With the remainder of the case back in District Court, the inspectors moved for summary judgment, urging that because the underlying criminal charges were supported by probable cause they were entitled to qualified immunity from a retaliatory-prosecution suit. The District Court denied the motion, and the Court of Appeals affirmed.

The Courts of Appeals had divided on the issue of requiring evidence of a lack of probable cause in 42 U.S.C. § 1983 and Bivens retaliatory-prosecution suits. Some circuits burdened plaintiffs with the obligation to show its absence, Others, including the District of Columbia Circuit, imposed no such requirement. The U.S. Supreme Court granted certiorari to resolve the circuit split.

== Opinion of the Court ==
Writing for a five-justice majority, Justice David Souter delivered the Court's ruling that the plaintiff in a Bivens action for retaliatory prosecution must allege and prove the lack of probable cause for pressing the underlying criminal charges. Justice Ruth Bader Ginsburg filed a dissent, which was joined by Justice Stephen Breyer.

Two justices did not participate in the case. Justice Samuel Alito was confirmed to the Court on January 31, 2006, 21 days after it heard oral argument. Chief Justice John Roberts was recused from the case because, as a judge on the D.C. Circuit Court of Appeals, he had participated in that court's January 31, 2005 decision to deny the inspectors' motion for rehearing en banc.

===Souter's majority opinion===
Though the Court adopted the position of the inspector defendants that the absence of probable cause should be an essential element of this claim, it disagreed with their reasoning, and instead based the need for that element upon the requirement to prove causation.

The inspector defendants had first argued that the "objective" burden of proving lack of probable cause was needed to filter out frivolous claims. However, the Court noted that in the past 25 years, fewer than two dozen actions for retaliatory prosecution had been before the Courts of Appeals, and there was no sign that they were brought disproportionately in the circuits that did not require the absence of probable cause to be established.

The defendants also urged that the traditional common law tort of malicious prosecution should be instructive, as that cause of action required a plaintiff, following acquittal, to show that the criminal action was begun without probable cause for charging the crime in the first place. However, the Court considered common-law tort elements to be more "a source of inspired examples than of prefabricated components of Bivens torts."

The Court believed that imposing that burden on plaintiffs was instead best justified by the need to establish causation, "from animus to injury, with details specific to retaliatory-prosecution cases." Although causal connection is required in any retaliation action, the Court considered that retaliatory prosecution claims presented an additional difficulty.

The ordinary claim is one in which the government agent allegedly harboring the animus is also the individual allegedly taking the adverse action, as in the paradigmatic case of a public employee being fired for criticizing the government. Those cases require "but-for" causation, meaning that the adverse action would not have been taken but for the retaliatory motive of the official. Evidence of the animus and the challenged action has been taken as sufficient for a circumstantial demonstration that the one caused the other.

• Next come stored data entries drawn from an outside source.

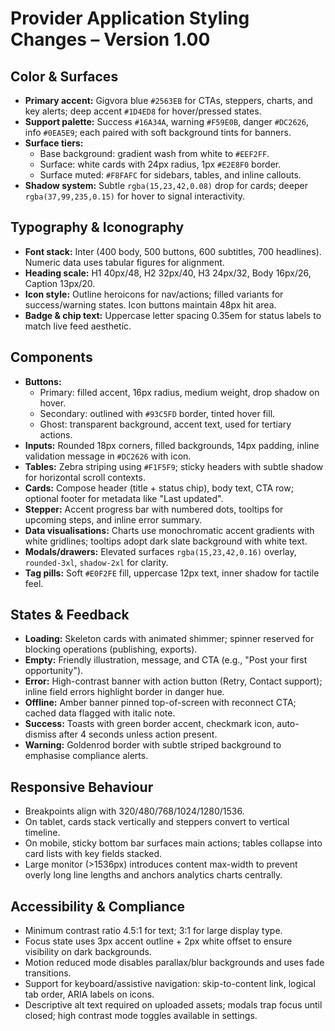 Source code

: # Provider Application Styling Changes – Version 1.00

## Color & Surfaces
- **Primary accent:** Gigvora blue `#2563EB` for CTAs, steppers, charts, and key alerts; deep accent `#1D4ED8` for hover/pressed states.
- **Support palette:** Success `#16A34A`, warning `#F59E0B`, danger `#DC2626`, info `#0EA5E9`; each paired with soft background tints for banners.
- **Surface tiers:**
  - Base background: gradient wash from white to `#EEF2FF`.
  - Surface: white cards with 24px radius, 1px `#E2E8F0` border.
  - Surface muted: `#F8FAFC` for sidebars, tables, and inline callouts.
- **Shadow system:** Subtle `rgba(15,23,42,0.08)` drop for cards; deeper `rgba(37,99,235,0.15)` for hover to signal interactivity.

## Typography & Iconography
- **Font stack:** Inter (400 body, 500 buttons, 600 subtitles, 700 headlines). Numeric data uses tabular figures for alignment.
- **Heading scale:** H1 40px/48, H2 32px/40, H3 24px/32, Body 16px/26, Caption 13px/20.
- **Icon style:** Outline heroicons for nav/actions; filled variants for success/warning states. Icon buttons maintain 48px hit area.
- **Badge & chip text:** Uppercase letter spacing 0.35em for status labels to match live feed aesthetic.

## Components
- **Buttons:**
  - Primary: filled accent, 16px radius, medium weight, drop shadow on hover.
  - Secondary: outlined with `#93C5FD` border, tinted hover fill.
  - Ghost: transparent background, accent text, used for tertiary actions.
- **Inputs:** Rounded 18px corners, filled backgrounds, 14px padding, inline validation message in `#DC2626` with icon.
- **Tables:** Zebra striping using `#F1F5F9`; sticky headers with subtle shadow for horizontal scroll contexts.
- **Cards:** Compose header (title + status chip), body text, CTA row; optional footer for metadata like "Last updated".
- **Stepper:** Accent progress bar with numbered dots, tooltips for upcoming steps, and inline error summary.
- **Data visualisations:** Charts use monochromatic accent gradients with white gridlines; tooltips adopt dark slate background with white text.
- **Modals/drawers:** Elevated surfaces `rgba(15,23,42,0.16)` overlay, `rounded-3xl`, `shadow-2xl` for clarity.
- **Tag pills:** Soft `#E0F2FE` fill, uppercase 12px text, inner shadow for tactile feel.

## States & Feedback
- **Loading:** Skeleton cards with animated shimmer; spinner reserved for blocking operations (publishing, exports).
- **Empty:** Friendly illustration, message, and CTA (e.g., "Post your first opportunity").
- **Error:** High-contrast banner with action button (Retry, Contact support); inline field errors highlight border in danger hue.
- **Offline:** Amber banner pinned top-of-screen with reconnect CTA; cached data flagged with italic note.
- **Success:** Toasts with green border accent, checkmark icon, auto-dismiss after 4 seconds unless action present.
- **Warning:** Goldenrod border with subtle striped background to emphasise compliance alerts.

## Responsive Behaviour
- Breakpoints align with 320/480/768/1024/1280/1536.
- On tablet, cards stack vertically and steppers convert to vertical timeline.
- On mobile, sticky bottom bar surfaces main actions; tables collapse into card lists with key fields stacked.
- Large monitor (>1536px) introduces content max-width to prevent overly long line lengths and anchors analytics charts centrally.

## Accessibility & Compliance
- Minimum contrast ratio 4.5:1 for text; 3:1 for large display type.
- Focus state uses 3px accent outline + 2px white offset to ensure visibility on dark backgrounds.
- Motion reduced mode disables parallax/blur backgrounds and uses fade transitions.
- Support for keyboard/assistive navigation: skip-to-content link, logical tab order, ARIA labels on icons.
- Descriptive alt text required on uploaded assets; modals trap focus until closed; high contrast mode toggles available in settings.

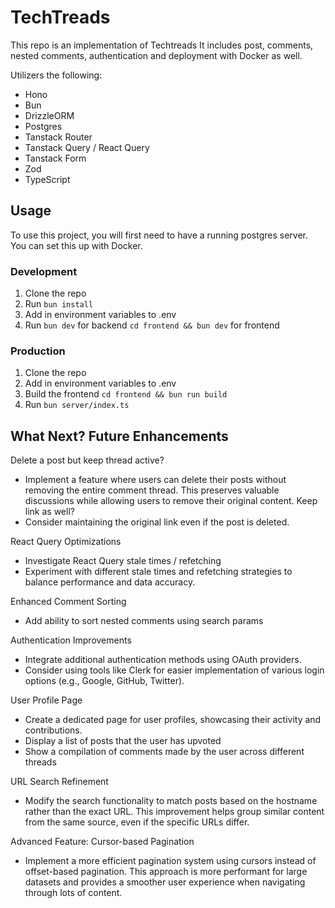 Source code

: # TechTreads

This repo is an implementation of Techtreads It includes post, comments, nested comments, authentication and deployment with Docker as well.

Utilizers the following:

- Hono
- Bun
- DrizzleORM
- Postgres
- Tanstack Router
- Tanstack Query / React Query
- Tanstack Form
- Zod
- TypeScript

## Usage

To use this project, you will first need to have a running postgres server. You can set this up with Docker.

### Development

1. Clone the repo
2. Run `bun install`
3. Add in environment variables to .env
4. Run `bun dev` for backend `cd frontend && bun dev` for frontend

### Production

1. Clone the repo
2. Add in environment variables to .env
3. Build the frontend `cd frontend && bun run build`
4. Run `bun server/index.ts`

## What Next? Future Enhancements

Delete a post but keep thread active?

- Implement a feature where users can delete their posts without removing the entire comment thread. This preserves valuable discussions while allowing users to remove their original content.
  Keep link as well?
- Consider maintaining the original link even if the post is deleted.

React Query Optimizations

- Investigate React Query stale times / refetching
- Experiment with different stale times and refetching strategies to balance performance and data accuracy.

Enhanced Comment Sorting

- Add ability to sort nested comments using search params

Authentication Improvements

- Integrate additional authentication methods using OAuth providers.
- Consider using tools like Clerk for easier implementation of various login options (e.g., Google, GitHub, Twitter).

User Profile Page

- Create a dedicated page for user profiles, showcasing their activity and contributions.
- Display a list of posts that the user has upvoted
- Show a compilation of comments made by the user across different threads

URL Search Refinement

- Modify the search functionality to match posts based on the hostname rather than the exact URL. This improvement helps group similar content from the same source, even if the specific URLs differ.

Advanced Feature: Cursor-based Pagination

- Implement a more efficient pagination system using cursors instead of offset-based pagination. This approach is more performant for large datasets and provides a smoother user experience when navigating through lots of content.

The Court believed retaliatory prosecution claims differed from such ordinary retaliation claims in two key respects. First, when the claimed retaliation is the bringing of criminal charges, there will always be evidence showing whether there was or was not probable cause for the underlying charge. Demonstrating that there was no probable cause will tend to show that retaliation was the but-for cause for instigating the prosecution, while, conversely, establishing the existence of probable cause will suggest that prosecution would have occurred regardless. The Court did not conclude that this alone meant that the plaintiff should be required to plead and prove no probable cause, but it did mean that any case for retaliatory prosecution would likely litigate the issue.

Second, the causal relationship will be much more complex than in ordinary retaliation cases, because prosecutorial immunity bars the plaintiff from suing the official who directly caused the injury of a retaliatory prosecution. The defendant will instead be an official such as the postal inspectors, who may have influenced the prosecutorial decision but did not make it. The Court viewed this less as a cause of action for retaliatory prosecution, but rather for "successful retaliatory inducement to prosecute." The required causal connection is therefore between the retaliatory motive of one person and the action of another.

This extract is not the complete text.